Bu bebek bülente iyi gelecekti. Kızı ile arasını düzeltmek için tek şansı idi. Tek o da değildi. Bülent ile ekremin arasında ki kavga da bitmiş olacaktı. En önemlisi de büyük bir aşk doğuracak mıydı? İplikçi ve Topal ailesi arasındaki gerginlik çocuklara bulaşmadan hallolucak mıydı? Defne ile ömer bu bebek sayesinde birbirlerini anlayabilecekler miydi? Bülente iyi gelen bu bebek herkese de iyi gelecek miydi. 

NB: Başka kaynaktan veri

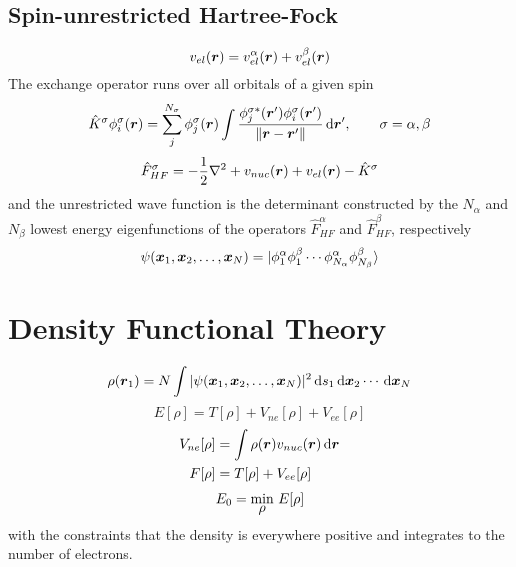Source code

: \subsection{Spin-unrestricted Hartree-Fock}
\begin{equation}
    v_{el}(\boldsymbol r) = v_{el}^\alpha (\boldsymbol r) + v_{el}^\beta (\boldsymbol r)
\end{equation}
The exchange operator runs over all orbitals of a given spin
\begin{equation}
    \hat{K}^\sigma\phi_i^\sigma(\boldsymbol r) 
	= \sum_j^{N_\sigma} \phi_j^\sigma (\boldsymbol r) 
	    \int \frac{\phi_j^{\sigma\ast}(\boldsymbol r')\phi_i^\sigma(\boldsymbol r')}
	    {\|\boldsymbol r - \boldsymbol r'\|} \,\mathrm{d} \boldsymbol r', \qquad \sigma = \alpha, \beta
\end{equation}
\begin{equation}
    \hat{F}_{HF}^\sigma = -\frac{1}{2}\nabla^2 + v_{nuc}(\boldsymbol r) + v_{el}(\boldsymbol r) - \hat{K}^\sigma 
\end{equation}
and the unrestricted wave function is the determinant constructed by the $N_\alpha$ and 
$N_\beta$ lowest energy eigenfunctions of the operators $\hat{F}_{HF}^\alpha$ and 
$\hat{F}_{HF}^\beta$, respectively
\begin{equation}
    \psi(\boldsymbol x_1,\boldsymbol x_2,\dots,\boldsymbol x_N) = 
    |\phi_1^\alpha\phi_1^\beta\cdots\phi_{N_\alpha}^\alpha\phi_{N_\beta}^\beta\rangle
\end{equation}

\section{Density Functional Theory} \label{sec:DFT}
\begin{equation}
    \rho(\boldsymbol r_1) = N \int |\psi(\boldsymbol x_1,\boldsymbol x_2,\dots,\boldsymbol x_N)|^2 
	\,\mathrm{d} s_1 \,\mathrm{d} \boldsymbol x_2 \cdots \,\mathrm{d} \boldsymbol x_N
\end{equation}
\begin{equation}
    E[\rho] = T[\rho] + V_{ne}[\rho] + V_{ee}[\rho]
\end{equation}
\begin{align}
    V_{ne}[\rho] &= \int \rho(\boldsymbol r)v_{nuc}(\boldsymbol r) \,\mathrm{d} \boldsymbol r\\
    F[\rho] &= T[\rho] + V_{ee}[\rho]
\end{align}
\begin{equation}
    E_0 = \mymin{\rho}\ E[\rho]
\end{equation}
with the constraints that the density is everywhere positive and integrates to the number
of electrons.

İzmir Adnan Menderes Havaalanına geldiklerine dair anons duyulduğun da bülent göz yaşlarını silerken ekrem de elini bülentin omzuna koyarak ''her şey güzel olacak merak etme'' diye telkinler veriyordu. 


||


Neredeyim? Ne haldeyim bilmiyordum. Ama ihtiyacım olan tek şey sert ama çok sert bir kahve idi. Gözümü açtığım da tanımadığım bir ev, tanımadığım bir oda ve en vahimi de tanımadığım ten bana dokunuyordu. Elimin tersi ile onu ittirdiğim de ''sen kimsin? Ne arıyorsun benim koynum da?'' gibi sorular yönelttiğimde yanımdaki çakma sarışın bana garip garip bakıyordu.